On first read, these pieces are about desolation, the limits of our control, the pain of growth, and the alienation of change. The language Rilke chooses to describe solitude is fascinating. “For those who are near you are far away… and this shows that the space around you is beginning to grow vast.” This sounds terrifying. It invokes the feeling you get when you look up at the stars and realize how vast the universe is, and how small you are, and life seems to zoom out at high speed until the distance renders you indistinguishable from the endless matter around you, a pinhole in an infinite tapestry. For someone who values connection and who fears invisibility, that’s some scary shit.

But, it’s also some true shit. It’s been a hard-learned lesson, but in the end, I am all I have. Others will come and go my entire life.
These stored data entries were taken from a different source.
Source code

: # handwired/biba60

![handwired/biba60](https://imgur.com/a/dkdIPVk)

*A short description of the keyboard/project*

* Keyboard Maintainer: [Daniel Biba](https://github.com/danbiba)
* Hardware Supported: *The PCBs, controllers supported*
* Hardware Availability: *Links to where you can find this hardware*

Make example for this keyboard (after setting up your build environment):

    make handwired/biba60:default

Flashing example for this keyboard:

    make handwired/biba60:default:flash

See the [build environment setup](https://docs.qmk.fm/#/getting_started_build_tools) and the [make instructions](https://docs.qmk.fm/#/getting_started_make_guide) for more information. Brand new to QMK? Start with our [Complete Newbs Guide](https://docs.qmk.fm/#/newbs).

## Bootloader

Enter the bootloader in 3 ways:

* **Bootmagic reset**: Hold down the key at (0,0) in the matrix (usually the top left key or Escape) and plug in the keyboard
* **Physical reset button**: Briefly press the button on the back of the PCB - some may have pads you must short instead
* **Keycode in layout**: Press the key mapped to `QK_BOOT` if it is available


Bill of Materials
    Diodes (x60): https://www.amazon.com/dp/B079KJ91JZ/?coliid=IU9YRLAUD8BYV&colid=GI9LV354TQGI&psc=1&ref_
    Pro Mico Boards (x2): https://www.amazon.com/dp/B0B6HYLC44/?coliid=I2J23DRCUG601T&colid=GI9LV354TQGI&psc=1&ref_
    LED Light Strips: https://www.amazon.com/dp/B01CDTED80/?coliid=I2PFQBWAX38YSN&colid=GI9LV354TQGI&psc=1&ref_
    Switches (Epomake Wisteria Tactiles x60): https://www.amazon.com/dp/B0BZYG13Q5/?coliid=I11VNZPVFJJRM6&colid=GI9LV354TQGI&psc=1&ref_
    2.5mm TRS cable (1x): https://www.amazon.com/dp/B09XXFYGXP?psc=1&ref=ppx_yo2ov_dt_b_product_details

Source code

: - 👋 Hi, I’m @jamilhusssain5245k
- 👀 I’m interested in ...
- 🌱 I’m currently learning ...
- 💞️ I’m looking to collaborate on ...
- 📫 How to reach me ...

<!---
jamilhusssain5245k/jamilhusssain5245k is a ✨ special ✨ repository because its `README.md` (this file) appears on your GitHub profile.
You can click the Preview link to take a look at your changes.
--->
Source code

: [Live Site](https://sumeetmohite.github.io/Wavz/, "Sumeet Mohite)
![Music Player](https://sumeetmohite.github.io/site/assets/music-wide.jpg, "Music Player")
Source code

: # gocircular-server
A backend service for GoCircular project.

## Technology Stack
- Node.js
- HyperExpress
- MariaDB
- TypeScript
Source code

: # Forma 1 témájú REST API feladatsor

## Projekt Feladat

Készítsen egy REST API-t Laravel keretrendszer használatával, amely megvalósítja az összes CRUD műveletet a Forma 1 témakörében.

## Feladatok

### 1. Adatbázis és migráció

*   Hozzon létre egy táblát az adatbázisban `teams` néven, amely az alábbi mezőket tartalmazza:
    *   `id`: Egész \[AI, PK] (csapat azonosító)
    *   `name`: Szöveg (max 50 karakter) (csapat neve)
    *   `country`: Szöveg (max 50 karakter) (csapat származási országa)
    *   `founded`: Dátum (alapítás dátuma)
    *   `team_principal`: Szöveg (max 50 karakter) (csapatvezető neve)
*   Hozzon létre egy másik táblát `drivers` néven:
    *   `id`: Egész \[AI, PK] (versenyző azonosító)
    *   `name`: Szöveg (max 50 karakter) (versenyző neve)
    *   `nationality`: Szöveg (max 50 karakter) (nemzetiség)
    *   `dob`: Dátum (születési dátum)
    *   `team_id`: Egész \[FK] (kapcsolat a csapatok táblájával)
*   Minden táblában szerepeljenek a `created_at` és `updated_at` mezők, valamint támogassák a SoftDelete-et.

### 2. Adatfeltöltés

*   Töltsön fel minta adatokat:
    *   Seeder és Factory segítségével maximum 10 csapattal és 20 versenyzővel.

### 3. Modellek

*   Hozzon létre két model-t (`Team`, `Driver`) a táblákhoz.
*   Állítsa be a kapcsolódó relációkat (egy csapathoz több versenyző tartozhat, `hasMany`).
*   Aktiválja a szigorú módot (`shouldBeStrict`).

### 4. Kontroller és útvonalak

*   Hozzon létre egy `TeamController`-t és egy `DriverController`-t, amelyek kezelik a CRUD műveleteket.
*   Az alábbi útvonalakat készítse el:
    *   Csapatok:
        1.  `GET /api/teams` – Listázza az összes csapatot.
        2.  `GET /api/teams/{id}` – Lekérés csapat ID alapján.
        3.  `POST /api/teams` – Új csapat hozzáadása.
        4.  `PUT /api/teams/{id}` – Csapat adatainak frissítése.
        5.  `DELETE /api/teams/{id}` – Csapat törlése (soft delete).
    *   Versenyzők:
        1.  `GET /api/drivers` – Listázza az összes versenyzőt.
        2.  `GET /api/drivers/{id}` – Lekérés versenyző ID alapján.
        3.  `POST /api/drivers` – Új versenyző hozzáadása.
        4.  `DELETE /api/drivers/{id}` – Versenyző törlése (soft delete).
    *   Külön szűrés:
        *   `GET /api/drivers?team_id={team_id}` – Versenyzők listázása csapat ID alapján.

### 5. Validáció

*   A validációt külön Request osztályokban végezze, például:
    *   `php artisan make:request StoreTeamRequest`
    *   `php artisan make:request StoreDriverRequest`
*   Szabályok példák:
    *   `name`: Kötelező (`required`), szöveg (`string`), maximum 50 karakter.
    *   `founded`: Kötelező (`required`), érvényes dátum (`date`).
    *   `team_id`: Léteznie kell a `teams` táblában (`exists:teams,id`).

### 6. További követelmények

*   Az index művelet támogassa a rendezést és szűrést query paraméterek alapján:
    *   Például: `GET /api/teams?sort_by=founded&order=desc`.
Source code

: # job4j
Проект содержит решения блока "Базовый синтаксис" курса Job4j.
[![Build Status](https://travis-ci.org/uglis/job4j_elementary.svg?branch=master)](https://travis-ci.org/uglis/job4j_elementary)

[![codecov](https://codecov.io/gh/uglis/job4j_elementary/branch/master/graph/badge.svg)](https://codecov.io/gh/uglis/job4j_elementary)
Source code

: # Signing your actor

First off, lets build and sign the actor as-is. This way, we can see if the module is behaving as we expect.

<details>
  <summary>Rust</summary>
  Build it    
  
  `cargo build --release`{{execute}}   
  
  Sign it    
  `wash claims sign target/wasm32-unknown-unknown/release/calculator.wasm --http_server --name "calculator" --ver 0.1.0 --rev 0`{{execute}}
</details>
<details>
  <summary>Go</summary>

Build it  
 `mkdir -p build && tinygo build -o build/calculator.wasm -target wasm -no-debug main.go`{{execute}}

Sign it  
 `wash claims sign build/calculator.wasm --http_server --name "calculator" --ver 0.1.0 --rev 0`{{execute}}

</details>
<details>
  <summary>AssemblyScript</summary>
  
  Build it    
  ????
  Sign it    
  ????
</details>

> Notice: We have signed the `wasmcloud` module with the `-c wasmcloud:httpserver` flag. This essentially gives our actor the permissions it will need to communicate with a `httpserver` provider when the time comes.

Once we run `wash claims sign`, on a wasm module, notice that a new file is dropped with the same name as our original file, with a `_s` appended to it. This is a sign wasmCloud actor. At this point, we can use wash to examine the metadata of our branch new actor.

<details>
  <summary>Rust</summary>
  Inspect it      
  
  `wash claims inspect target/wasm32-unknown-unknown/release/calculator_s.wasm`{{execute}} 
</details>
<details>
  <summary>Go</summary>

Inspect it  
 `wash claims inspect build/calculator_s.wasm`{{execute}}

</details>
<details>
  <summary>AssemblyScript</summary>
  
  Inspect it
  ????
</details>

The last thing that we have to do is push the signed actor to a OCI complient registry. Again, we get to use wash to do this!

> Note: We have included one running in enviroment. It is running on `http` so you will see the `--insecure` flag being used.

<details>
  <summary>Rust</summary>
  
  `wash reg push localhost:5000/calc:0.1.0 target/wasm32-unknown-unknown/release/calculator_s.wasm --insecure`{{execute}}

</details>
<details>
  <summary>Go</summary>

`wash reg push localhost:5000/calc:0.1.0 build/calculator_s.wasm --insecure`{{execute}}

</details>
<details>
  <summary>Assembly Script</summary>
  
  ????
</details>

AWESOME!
No matter how close I am with someone, I will never fully understand him or her; even the most intimate relationships are limited by the space between our minds. In the end, no matter how entwined we try to make ourselves with other people, we are, and will always be, separate. And I will always be small. My life will only ever be but a single step in the endless march of time.

But, believe it or not, there is comfort here, in this vast space around us:

the stars began to burn
through the sheets of clouds,
and there was a new voice
which you slowly
recognized as your own,
that kept you company

You are enough. When you hear your own voice, you may be in solitude, but you are never alone. All the world, all the universe, everything you need — it all resides within you. The space between you and others? It may be vast, but it isn’t empty. If you walk through the brambles and let the pain fertilize your growth, you fill that space with you. It surrounds you, cradles you, and provides a buffer between your heart and the often cold, cruel world outside. That is the “love that is being stored up for you like an inheritance” — it is you.  And when you learn that you cannot mend your life, and you begin, instead, to mend yourself — when you begin to save the only life you have the power to save — you move forward on the journey to the love “so large that you can travel as far as you wish without having to step outside it.” And there is no safety net so strong as a love you carry with you.